Si l’on sort de l’entreprise, que l’on élude les autres sphères professionnelles pour observer simplement la vie sociale des anciens, on remarque que leur tendance naturelle est d’y projeter avec une force et une conscience variables ce qu’ils ont assimilé avec une force et une conscience variables à l’école. La diversité des applications tient à la diversité des caractères. Appliquer signifie ici apposer des repères actifs et des grilles de compréhension appris sur le campus. L’ambition des anciens élèves et leur insouciance font d’eux, parmi leurs semblables, des individus tendus vers la victoire sociale, l’appartenance au cercle confortable de ceux qui tiennent le haut du pavé. Au-delà des quêtes de pouvoir ou d’argent, la caractéristique la mieux partagée par les anciens est cette constante volonté de ne jamais subir, de s’assurer une place de gagnant. Confrontée au réel extérieur, la mentalité née du système écolier devient élitisme. Le mécanisme choc/réaction joue ici à plein. Un élève moyen, bousculé par le décalage flagrant qu’il découvre à sa sortie entre la réalité du campus et la réalité sociale, réagit au plus vite pour retrouver le confort de la réussite insouciante. Ce mécanisme varie selon les personnalités. Si certains ambitieux le restent sans rupture leur vie entière, d’autres anciens mettent du temps à assumer leur ambition de se construire sans céder les bonnes places. Cependant, quels que soient l’ampleur du choc et le type de réaction, tous les anciens élèves se heurtent à la sortie au monde qui les entoure. La logique institutionnelle tronque les visions du monde, élime les racines, arrondit les angles. Elle grave un modèle aseptisé, confortable et paisible. Une représentation qu’il est difficile de rejeter, de ne pas chercher à retrouver. Elle donne à la fois le goût du confort et les schémas cognitifs et affectifs pour y parvenir. La formation écolière réduit l’esprit critique, aliène les capacités d’ouverture et d’élan vers la différence, grignote la conscience civique et sociale des écoliers. Elle anesthésie les questions que les élèves pourraient se poser à propos de l’avenir à long terme de leur univers social. Elle raccourcit leurs horizons.

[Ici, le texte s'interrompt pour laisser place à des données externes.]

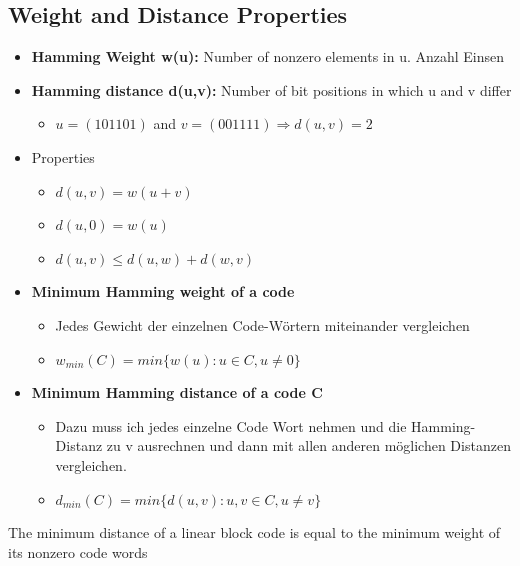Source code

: \hypertarget{weight-and-distance-properties}{%
\subsection{Weight and Distance
Properties}\label{weight-and-distance-properties}}

\begin{itemize}
\tightlist
\item
  \textbf{Hamming Weight w(u):} Number of nonzero elements in u. Anzahl
  Einsen
\item
  \textbf{Hamming distance d(u,v):} Number of bit positions in which u
  and v differ

  \begin{itemize}
  \tightlist
  \item
    $u = (1 0 1 1 0 1)$ and $v = (0 0 1 1 1 1) \Rightarrow d(u,v) = 2$
  \end{itemize}
\item
  Properties

  \begin{itemize}
  \tightlist
  \item
    $d(u,v) = w(u + v)$
  \item
    $d(u,0) = w(u)$
  \item
    $d(u,v) \leq d(u,w) + d(w,v)$
  \end{itemize}
\item
  \textbf{Minimum Hamming weight of a code}

  \begin{itemize}
  \tightlist
  \item
    Jedes Gewicht der einzelnen Code-Wörtern miteinander vergleichen
  \item
    $w_{min}(C) = min \{w(u): u \in C, u \neq 0\}$
  \end{itemize}
\item
  \textbf{Minimum Hamming distance of a code C}

  \begin{itemize}
  \tightlist
  \item
    Dazu muss ich jedes einzelne Code Wort nehmen und die
    Hamming-Distanz zu v ausrechnen und dann mit allen anderen möglichen
    Distanzen vergleichen.
  \item
    $d_{min}(C) = min \{d(u,v): u,v \in C, u \neq v\}$
  \end{itemize}
\end{itemize}

\begin{tcolorbox}[colback=red!5!white,colframe=red!75!black]
The minimum distance of a linear block code is equal to the minimum weight of its nonzero code words
\end{tcolorbox}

Il faut néanmoins préciser qu’à l’école les élèves gardent contact avec la vie sociale au sens large, ne serait-ce que par le biais de leur famille. Quelques-uns doublent même leur cursus à l’université, d’autres travaillent en parallèle pour payer une partie de leurs études. Cette précision est importante : les ex-écoliers sont loin d’être incapables de comprendre le monde humain qui les entoure. On peut parler de vision tronquée, non d’absence de vision. L’école des insouciants n’est pas d’une école du vide : il faut un minimum efficace de connaissance pour dominer. Du reste, l’école s’appuie sur le contexte familial et social de l’élève. Elle n’oublie pas son passé. L’institution prend l’élève tel qu’il est, elle s’adapte à lui pour le façonner à son image. Elle lui donne l’utile pour devenir rapidement puissant et le rester, refusant tout spectre d’authentique remise en question. Cet utile donné aux élèves, il est économique. La sphère politique est, de fait, résolument absente du campus. Ce n’est pas le lieu. Les principaux médias étudiants – le journal satirique et l’association vidéo – évitent sans même se concerter les sujets hors campus. Chaque écolier, en tant qu’écolier, se considère avant tout comme un agent économique.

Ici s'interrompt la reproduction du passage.